#### WORK TO BE COMPLETED:
If a line in the records below contains the word "information", copy it out.

#### GIVEN RECORDS:
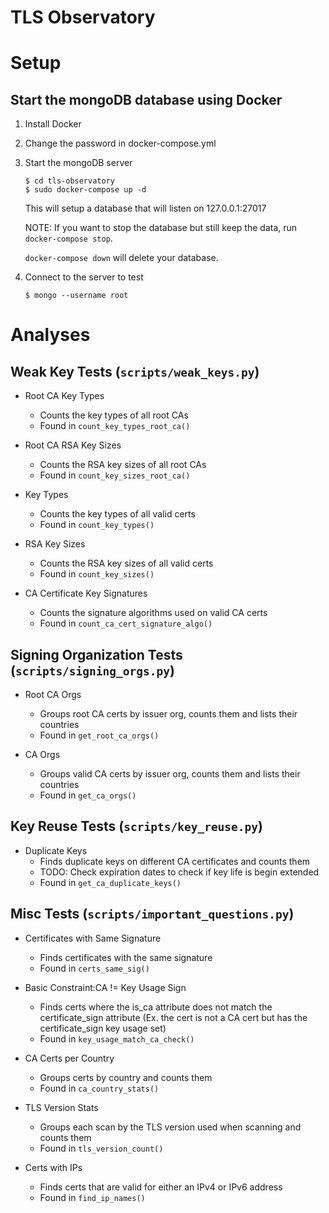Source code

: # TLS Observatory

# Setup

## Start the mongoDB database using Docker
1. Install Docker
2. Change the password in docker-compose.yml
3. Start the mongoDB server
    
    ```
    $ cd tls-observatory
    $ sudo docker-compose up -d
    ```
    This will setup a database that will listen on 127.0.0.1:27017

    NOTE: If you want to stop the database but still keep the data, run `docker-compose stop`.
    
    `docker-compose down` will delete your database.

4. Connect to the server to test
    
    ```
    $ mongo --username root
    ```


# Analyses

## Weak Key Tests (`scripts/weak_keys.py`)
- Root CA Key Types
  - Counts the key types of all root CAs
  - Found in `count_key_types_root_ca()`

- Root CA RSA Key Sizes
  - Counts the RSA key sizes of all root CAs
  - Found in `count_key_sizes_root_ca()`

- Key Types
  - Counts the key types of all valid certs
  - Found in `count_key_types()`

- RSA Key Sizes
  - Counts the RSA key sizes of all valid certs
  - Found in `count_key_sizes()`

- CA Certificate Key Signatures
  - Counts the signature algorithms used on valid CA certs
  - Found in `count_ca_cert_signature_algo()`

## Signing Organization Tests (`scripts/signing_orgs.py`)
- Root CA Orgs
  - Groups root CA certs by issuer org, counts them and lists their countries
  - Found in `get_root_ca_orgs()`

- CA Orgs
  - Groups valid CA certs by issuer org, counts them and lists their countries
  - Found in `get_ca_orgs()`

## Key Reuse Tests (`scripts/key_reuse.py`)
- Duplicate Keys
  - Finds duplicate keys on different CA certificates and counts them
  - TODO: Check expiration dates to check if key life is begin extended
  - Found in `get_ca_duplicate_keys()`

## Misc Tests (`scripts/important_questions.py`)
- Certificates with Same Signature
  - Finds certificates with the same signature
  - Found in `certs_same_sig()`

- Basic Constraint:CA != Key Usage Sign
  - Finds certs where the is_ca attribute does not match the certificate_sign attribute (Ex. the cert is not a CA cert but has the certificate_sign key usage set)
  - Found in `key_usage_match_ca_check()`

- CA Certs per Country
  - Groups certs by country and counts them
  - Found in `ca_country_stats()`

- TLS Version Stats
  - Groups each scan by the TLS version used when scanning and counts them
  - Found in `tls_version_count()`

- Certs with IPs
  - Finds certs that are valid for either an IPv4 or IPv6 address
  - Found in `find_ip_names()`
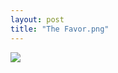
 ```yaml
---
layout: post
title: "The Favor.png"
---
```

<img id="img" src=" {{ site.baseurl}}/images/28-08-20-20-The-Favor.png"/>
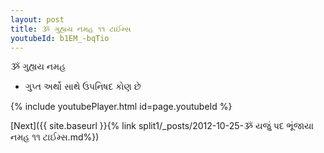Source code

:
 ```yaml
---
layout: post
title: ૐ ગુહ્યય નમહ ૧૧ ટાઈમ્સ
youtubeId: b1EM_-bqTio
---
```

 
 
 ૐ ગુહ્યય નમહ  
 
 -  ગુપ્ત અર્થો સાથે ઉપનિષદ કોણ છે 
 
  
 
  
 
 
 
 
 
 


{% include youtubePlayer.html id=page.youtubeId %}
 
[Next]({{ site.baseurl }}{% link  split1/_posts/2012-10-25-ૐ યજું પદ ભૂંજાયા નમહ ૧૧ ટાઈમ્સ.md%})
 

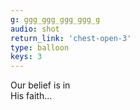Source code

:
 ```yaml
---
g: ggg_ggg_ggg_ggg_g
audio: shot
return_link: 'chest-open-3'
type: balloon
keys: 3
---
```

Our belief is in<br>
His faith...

==

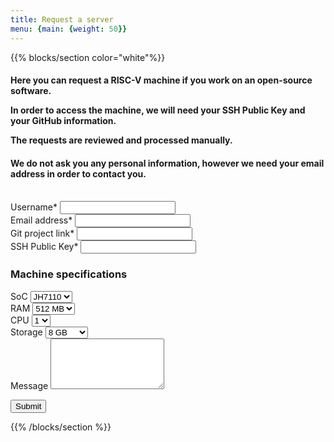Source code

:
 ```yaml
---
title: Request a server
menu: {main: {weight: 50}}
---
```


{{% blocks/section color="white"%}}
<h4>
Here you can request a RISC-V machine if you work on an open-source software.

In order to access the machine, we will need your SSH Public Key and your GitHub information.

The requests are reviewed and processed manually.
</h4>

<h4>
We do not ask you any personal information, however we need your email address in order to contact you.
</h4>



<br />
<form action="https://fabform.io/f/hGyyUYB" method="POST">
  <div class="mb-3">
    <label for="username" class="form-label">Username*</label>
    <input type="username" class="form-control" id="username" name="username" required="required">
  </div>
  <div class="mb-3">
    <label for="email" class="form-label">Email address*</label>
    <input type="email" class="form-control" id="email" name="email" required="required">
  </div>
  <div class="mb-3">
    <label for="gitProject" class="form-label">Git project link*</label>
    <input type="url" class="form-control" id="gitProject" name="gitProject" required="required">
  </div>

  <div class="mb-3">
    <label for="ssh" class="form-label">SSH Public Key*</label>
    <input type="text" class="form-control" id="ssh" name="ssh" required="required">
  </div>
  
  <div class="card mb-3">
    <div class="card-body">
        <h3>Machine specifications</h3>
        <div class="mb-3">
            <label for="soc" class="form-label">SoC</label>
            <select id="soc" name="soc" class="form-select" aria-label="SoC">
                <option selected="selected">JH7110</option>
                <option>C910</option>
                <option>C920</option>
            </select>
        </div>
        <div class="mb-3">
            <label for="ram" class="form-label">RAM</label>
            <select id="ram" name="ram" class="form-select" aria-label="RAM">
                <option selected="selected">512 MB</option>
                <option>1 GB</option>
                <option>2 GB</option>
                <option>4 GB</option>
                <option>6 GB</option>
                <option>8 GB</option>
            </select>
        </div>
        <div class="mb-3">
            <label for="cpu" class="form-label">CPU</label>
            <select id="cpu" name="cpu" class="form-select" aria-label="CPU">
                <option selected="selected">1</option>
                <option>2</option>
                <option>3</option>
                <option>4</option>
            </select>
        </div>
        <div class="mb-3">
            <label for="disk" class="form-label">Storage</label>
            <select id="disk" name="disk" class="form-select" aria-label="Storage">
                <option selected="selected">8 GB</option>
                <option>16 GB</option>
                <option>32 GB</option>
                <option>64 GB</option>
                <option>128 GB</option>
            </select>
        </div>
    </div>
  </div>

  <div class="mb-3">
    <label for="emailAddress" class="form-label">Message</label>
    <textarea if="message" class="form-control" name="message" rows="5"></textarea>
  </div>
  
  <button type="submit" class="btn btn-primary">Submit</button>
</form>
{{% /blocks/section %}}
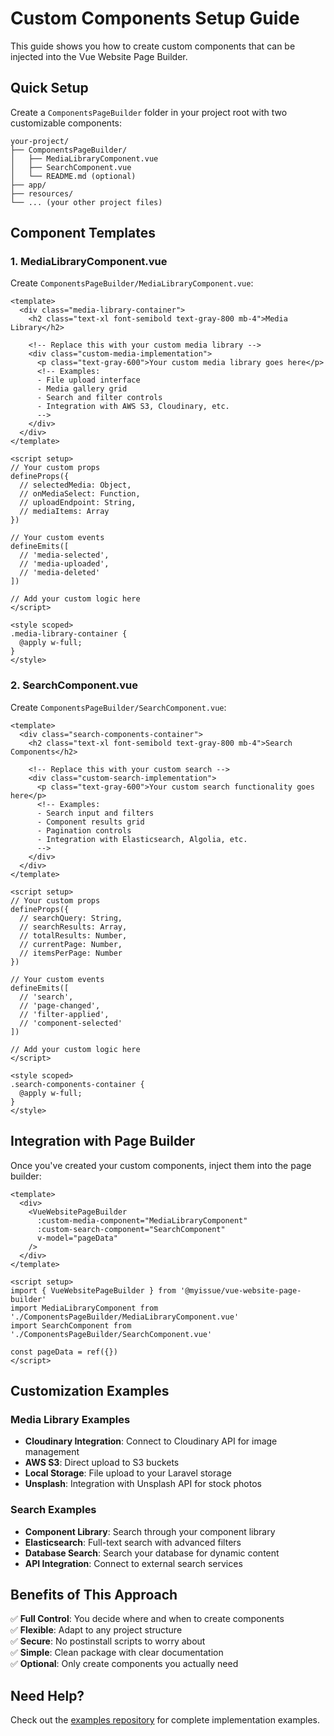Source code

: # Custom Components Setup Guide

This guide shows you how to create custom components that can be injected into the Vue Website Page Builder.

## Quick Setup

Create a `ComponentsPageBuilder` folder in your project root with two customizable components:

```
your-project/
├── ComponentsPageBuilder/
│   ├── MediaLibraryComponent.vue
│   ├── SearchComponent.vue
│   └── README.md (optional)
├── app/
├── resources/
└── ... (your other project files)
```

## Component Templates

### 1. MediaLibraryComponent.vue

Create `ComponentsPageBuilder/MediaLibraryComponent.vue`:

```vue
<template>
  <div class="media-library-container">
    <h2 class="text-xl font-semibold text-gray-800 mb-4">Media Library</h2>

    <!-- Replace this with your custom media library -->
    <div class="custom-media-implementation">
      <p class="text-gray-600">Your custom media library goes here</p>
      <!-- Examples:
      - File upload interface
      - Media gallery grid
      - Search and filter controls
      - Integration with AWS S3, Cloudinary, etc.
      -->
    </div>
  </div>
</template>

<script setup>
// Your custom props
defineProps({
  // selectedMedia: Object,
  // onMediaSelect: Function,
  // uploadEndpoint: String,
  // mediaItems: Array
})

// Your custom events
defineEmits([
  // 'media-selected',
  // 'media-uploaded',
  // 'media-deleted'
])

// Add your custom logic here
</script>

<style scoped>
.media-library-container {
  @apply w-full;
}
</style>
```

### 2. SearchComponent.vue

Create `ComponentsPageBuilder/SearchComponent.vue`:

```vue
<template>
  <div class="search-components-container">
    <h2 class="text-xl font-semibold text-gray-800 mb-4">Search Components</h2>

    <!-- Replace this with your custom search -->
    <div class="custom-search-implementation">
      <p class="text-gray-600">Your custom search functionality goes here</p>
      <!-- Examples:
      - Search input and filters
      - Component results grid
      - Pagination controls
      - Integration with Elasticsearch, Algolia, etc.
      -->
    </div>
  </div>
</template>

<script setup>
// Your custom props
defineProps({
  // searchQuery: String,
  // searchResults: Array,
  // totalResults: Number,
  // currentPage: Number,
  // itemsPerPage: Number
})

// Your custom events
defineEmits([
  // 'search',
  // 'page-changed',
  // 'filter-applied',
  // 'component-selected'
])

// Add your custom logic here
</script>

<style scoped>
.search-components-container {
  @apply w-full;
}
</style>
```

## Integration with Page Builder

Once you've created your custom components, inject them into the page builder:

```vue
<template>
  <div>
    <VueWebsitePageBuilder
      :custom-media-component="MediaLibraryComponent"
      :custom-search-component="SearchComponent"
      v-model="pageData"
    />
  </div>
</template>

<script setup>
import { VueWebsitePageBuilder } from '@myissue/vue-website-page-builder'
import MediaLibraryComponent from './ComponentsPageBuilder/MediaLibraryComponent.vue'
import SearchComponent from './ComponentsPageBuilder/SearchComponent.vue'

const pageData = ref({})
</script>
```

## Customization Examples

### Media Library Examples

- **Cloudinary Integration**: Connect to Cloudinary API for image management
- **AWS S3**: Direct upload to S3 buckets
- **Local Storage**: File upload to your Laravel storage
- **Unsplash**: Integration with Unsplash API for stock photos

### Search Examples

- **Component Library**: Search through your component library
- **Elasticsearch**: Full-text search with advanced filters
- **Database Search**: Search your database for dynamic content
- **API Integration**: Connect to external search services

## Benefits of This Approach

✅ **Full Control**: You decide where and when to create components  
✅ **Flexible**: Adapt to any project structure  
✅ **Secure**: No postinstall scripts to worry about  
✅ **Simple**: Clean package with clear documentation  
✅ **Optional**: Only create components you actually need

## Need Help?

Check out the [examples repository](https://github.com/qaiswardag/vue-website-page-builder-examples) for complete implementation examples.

#### RESULT OF THIS EXERCISE:
In order to access the machine, we will need your SSH Public Key and your GitHub information.
We do not ask you any personal information, however we need your email address in order to contact you.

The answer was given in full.